Saved entries
________

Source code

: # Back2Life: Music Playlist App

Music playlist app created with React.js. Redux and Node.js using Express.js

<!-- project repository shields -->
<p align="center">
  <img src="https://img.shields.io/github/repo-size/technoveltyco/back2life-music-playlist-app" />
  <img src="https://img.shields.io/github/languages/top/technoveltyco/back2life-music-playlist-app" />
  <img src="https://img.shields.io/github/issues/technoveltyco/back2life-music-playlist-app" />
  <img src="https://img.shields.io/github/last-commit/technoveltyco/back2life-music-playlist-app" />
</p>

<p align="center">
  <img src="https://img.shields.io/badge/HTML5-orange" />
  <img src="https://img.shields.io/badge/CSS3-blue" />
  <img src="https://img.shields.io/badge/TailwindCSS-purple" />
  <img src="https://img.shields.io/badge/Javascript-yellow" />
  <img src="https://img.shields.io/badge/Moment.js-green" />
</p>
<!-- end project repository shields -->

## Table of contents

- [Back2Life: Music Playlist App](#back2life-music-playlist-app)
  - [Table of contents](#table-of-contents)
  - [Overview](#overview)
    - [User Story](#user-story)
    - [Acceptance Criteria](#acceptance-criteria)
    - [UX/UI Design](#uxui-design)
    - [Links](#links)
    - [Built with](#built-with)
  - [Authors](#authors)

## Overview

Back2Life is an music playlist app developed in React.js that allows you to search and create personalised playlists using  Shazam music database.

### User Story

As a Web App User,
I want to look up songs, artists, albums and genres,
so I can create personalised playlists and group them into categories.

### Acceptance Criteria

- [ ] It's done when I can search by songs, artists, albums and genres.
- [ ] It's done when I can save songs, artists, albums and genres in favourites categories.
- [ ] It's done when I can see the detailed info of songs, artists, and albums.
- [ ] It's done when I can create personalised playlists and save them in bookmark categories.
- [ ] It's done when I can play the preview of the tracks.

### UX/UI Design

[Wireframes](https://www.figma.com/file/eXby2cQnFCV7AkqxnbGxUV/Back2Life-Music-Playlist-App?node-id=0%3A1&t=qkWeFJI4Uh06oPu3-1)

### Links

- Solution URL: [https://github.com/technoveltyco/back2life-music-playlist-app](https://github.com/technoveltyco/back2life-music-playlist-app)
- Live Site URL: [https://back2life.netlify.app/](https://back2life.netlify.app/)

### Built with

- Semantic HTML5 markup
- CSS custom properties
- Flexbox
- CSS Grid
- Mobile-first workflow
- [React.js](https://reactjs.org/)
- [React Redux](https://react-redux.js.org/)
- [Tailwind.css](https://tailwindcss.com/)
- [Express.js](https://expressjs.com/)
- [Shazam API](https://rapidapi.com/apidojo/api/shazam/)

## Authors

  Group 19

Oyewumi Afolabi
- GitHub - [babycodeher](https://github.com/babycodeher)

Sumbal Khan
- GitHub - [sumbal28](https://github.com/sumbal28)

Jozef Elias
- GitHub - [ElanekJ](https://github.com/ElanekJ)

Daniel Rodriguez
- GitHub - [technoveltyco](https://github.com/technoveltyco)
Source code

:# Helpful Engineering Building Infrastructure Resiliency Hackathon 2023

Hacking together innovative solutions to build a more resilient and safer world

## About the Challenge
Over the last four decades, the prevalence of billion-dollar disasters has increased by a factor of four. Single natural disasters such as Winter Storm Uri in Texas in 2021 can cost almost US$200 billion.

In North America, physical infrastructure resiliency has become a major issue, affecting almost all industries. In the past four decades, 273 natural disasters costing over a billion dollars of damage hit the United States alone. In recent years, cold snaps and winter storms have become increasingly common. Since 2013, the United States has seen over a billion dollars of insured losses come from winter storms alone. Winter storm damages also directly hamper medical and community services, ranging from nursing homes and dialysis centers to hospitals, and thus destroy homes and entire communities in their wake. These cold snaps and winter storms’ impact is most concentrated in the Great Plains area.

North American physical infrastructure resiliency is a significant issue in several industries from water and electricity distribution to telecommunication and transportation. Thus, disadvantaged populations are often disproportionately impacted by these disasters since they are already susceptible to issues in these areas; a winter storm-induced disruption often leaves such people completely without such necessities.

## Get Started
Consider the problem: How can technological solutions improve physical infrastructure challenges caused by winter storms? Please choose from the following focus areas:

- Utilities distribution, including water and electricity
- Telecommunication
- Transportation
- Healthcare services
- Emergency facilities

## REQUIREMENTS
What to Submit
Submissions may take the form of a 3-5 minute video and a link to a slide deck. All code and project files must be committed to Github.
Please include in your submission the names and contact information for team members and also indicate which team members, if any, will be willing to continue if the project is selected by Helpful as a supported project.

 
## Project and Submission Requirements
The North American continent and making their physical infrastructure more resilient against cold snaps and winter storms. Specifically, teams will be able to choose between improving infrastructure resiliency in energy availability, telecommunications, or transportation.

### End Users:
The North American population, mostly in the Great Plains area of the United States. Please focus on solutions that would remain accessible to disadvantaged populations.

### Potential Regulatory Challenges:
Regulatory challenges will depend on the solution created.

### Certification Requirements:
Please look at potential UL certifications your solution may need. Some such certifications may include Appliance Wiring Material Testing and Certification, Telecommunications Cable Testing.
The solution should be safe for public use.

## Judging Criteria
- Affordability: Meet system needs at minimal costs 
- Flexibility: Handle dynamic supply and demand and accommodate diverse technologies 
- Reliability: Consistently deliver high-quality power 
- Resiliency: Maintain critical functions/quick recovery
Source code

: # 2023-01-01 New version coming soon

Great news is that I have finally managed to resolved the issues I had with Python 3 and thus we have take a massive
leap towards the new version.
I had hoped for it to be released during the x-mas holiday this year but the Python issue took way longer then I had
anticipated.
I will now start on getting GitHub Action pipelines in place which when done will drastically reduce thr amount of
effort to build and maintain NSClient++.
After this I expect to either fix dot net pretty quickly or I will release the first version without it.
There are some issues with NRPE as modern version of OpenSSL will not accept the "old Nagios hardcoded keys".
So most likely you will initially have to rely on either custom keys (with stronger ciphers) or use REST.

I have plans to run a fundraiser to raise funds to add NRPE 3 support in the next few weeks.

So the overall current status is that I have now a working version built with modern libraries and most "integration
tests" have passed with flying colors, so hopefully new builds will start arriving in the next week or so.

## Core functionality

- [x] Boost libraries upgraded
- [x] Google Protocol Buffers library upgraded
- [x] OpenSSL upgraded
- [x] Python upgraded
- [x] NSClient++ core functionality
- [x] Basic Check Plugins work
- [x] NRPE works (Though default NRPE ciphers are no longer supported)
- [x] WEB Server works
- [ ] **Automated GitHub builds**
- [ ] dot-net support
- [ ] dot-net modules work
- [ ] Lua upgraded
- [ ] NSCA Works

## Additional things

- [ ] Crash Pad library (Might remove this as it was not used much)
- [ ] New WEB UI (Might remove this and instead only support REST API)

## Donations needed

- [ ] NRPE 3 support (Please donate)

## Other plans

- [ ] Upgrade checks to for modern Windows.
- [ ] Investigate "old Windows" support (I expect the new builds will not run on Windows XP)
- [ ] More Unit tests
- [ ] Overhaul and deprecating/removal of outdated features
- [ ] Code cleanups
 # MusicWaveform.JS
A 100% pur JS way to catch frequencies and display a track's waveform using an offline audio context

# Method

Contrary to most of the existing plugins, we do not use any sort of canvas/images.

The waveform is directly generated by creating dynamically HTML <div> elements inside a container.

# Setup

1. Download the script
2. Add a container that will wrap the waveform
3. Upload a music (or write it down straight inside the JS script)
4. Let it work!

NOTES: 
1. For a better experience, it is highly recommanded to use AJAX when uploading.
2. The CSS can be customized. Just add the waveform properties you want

________

Provide all the records again, word for word.

Source code

: # Back2Life: Music Playlist App

Music playlist app created with React.js. Redux and Node.js using Express.js

<!-- project repository shields -->
<p align="center">
  <img src="https://img.shields.io/github/repo-size/technoveltyco/back2life-music-playlist-app" />
  <img src="https://img.shields.io/github/languages/top/technoveltyco/back2life-music-playlist-app" />
  <img src="https://img.shields.io/github/issues/technoveltyco/back2life-music-playlist-app" />
  <img src="https://img.shields.io/github/last-commit/technoveltyco/back2life-music-playlist-app" />
</p>

<p align="center">
  <img src="https://img.shields.io/badge/HTML5-orange" />
  <img src="https://img.shields.io/badge/CSS3-blue" />
  <img src="https://img.shields.io/badge/TailwindCSS-purple" />
  <img src="https://img.shields.io/badge/Javascript-yellow" />
  <img src="https://img.shields.io/badge/Moment.js-green" />
</p>
<!-- end project repository shields -->

## Table of contents

- [Back2Life: Music Playlist App](#back2life-music-playlist-app)
  - [Table of contents](#table-of-contents)
  - [Overview](#overview)
    - [User Story](#user-story)
    - [Acceptance Criteria](#acceptance-criteria)
    - [UX/UI Design](#uxui-design)
    - [Links](#links)
    - [Built with](#built-with)
  - [Authors](#authors)

## Overview

Back2Life is an music playlist app developed in React.js that allows you to search and create personalised playlists using  Shazam music database.

### User Story

As a Web App User,
I want to look up songs, artists, albums and genres,
so I can create personalised playlists and group them into categories.

### Acceptance Criteria

- [ ] It's done when I can search by songs, artists, albums and genres.
- [ ] It's done when I can save songs, artists, albums and genres in favourites categories.
- [ ] It's done when I can see the detailed info of songs, artists, and albums.
- [ ] It's done when I can create personalised playlists and save them in bookmark categories.
- [ ] It's done when I can play the preview of the tracks.

### UX/UI Design

[Wireframes](https://www.figma.com/file/eXby2cQnFCV7AkqxnbGxUV/Back2Life-Music-Playlist-App?node-id=0%3A1&t=qkWeFJI4Uh06oPu3-1)

### Links

- Solution URL: [https://github.com/technoveltyco/back2life-music-playlist-app](https://github.com/technoveltyco/back2life-music-playlist-app)
- Live Site URL: [https://back2life.netlify.app/](https://back2life.netlify.app/)

### Built with

- Semantic HTML5 markup
- CSS custom properties
- Flexbox
- CSS Grid
- Mobile-first workflow
- [React.js](https://reactjs.org/)
- [React Redux](https://react-redux.js.org/)
- [Tailwind.css](https://tailwindcss.com/)
- [Express.js](https://expressjs.com/)
- [Shazam API](https://rapidapi.com/apidojo/api/shazam/)

## Authors

  Group 19

Oyewumi Afolabi
- GitHub - [babycodeher](https://github.com/babycodeher)

Sumbal Khan
- GitHub - [sumbal28](https://github.com/sumbal28)

Jozef Elias
- GitHub - [ElanekJ](https://github.com/ElanekJ)

Daniel Rodriguez
- GitHub - [technoveltyco](https://github.com/technoveltyco)
Source code

:# Helpful Engineering Building Infrastructure Resiliency Hackathon 2023

Hacking together innovative solutions to build a more resilient and safer world

## About the Challenge
Over the last four decades, the prevalence of billion-dollar disasters has increased by a factor of four. Single natural disasters such as Winter Storm Uri in Texas in 2021 can cost almost US$200 billion.

In North America, physical infrastructure resiliency has become a major issue, affecting almost all industries. In the past four decades, 273 natural disasters costing over a billion dollars of damage hit the United States alone. In recent years, cold snaps and winter storms have become increasingly common. Since 2013, the United States has seen over a billion dollars of insured losses come from winter storms alone. Winter storm damages also directly hamper medical and community services, ranging from nursing homes and dialysis centers to hospitals, and thus destroy homes and entire communities in their wake. These cold snaps and winter storms’ impact is most concentrated in the Great Plains area.

North American physical infrastructure resiliency is a significant issue in several industries from water and electricity distribution to telecommunication and transportation. Thus, disadvantaged populations are often disproportionately impacted by these disasters since they are already susceptible to issues in these areas; a winter storm-induced disruption often leaves such people completely without such necessities.

## Get Started
Consider the problem: How can technological solutions improve physical infrastructure challenges caused by winter storms? Please choose from the following focus areas:

- Utilities distribution, including water and electricity
- Telecommunication
- Transportation
- Healthcare services
- Emergency facilities

## REQUIREMENTS
What to Submit
Submissions may take the form of a 3-5 minute video and a link to a slide deck. All code and project files must be committed to Github.
Please include in your submission the names and contact information for team members and also indicate which team members, if any, will be willing to continue if the project is selected by Helpful as a supported project.

 
## Project and Submission Requirements
The North American continent and making their physical infrastructure more resilient against cold snaps and winter storms. Specifically, teams will be able to choose between improving infrastructure resiliency in energy availability, telecommunications, or transportation.

### End Users:
The North American population, mostly in the Great Plains area of the United States. Please focus on solutions that would remain accessible to disadvantaged populations.

### Potential Regulatory Challenges:
Regulatory challenges will depend on the solution created.

### Certification Requirements:
Please look at potential UL certifications your solution may need. Some such certifications may include Appliance Wiring Material Testing and Certification, Telecommunications Cable Testing.
The solution should be safe for public use.

## Judging Criteria
- Affordability: Meet system needs at minimal costs 
- Flexibility: Handle dynamic supply and demand and accommodate diverse technologies 
- Reliability: Consistently deliver high-quality power 
- Resiliency: Maintain critical functions/quick recovery
Source code

: # 2023-01-01 New version coming soon

Great news is that I have finally managed to resolved the issues I had with Python 3 and thus we have take a massive
leap towards the new version.
I had hoped for it to be released during the x-mas holiday this year but the Python issue took way longer then I had
anticipated.
I will now start on getting GitHub Action pipelines in place which when done will drastically reduce thr amount of
effort to build and maintain NSClient++.
After this I expect to either fix dot net pretty quickly or I will release the first version without it.
There are some issues with NRPE as modern version of OpenSSL will not accept the "old Nagios hardcoded keys".
So most likely you will initially have to rely on either custom keys (with stronger ciphers) or use REST.

I have plans to run a fundraiser to raise funds to add NRPE 3 support in the next few weeks.

So the overall current status is that I have now a working version built with modern libraries and most "integration
tests" have passed with flying colors, so hopefully new builds will start arriving in the next week or so.

## Core functionality

- [x] Boost libraries upgraded
- [x] Google Protocol Buffers library upgraded
- [x] OpenSSL upgraded
- [x] Python upgraded
- [x] NSClient++ core functionality
- [x] Basic Check Plugins work
- [x] NRPE works (Though default NRPE ciphers are no longer supported)
- [x] WEB Server works
- [ ] **Automated GitHub builds**
- [ ] dot-net support
- [ ] dot-net modules work
- [ ] Lua upgraded
- [ ] NSCA Works

## Additional things

- [ ] Crash Pad library (Might remove this as it was not used much)
- [ ] New WEB UI (Might remove this and instead only support REST API)

## Donations needed

- [ ] NRPE 3 support (Please donate)

## Other plans

- [ ] Upgrade checks to for modern Windows.
- [ ] Investigate "old Windows" support (I expect the new builds will not run on Windows XP)
- [ ] More Unit tests
- [ ] Overhaul and deprecating/removal of outdated features
- [ ] Code cleanups
 # MusicWaveform.JS
A 100% pur JS way to catch frequencies and display a track's waveform using an offline audio context

# Method

Contrary to most of the existing plugins, we do not use any sort of canvas/images.

The waveform is directly generated by creating dynamically HTML <div> elements inside a container.

# Setup

1. Download the script
2. Add a container that will wrap the waveform
3. Upload a music (or write it down straight inside the JS script)
4. Let it work!

NOTES: 
1. For a better experience, it is highly recommanded to use AJAX when uploading.
2. The CSS can be customized. Just add the waveform properties you want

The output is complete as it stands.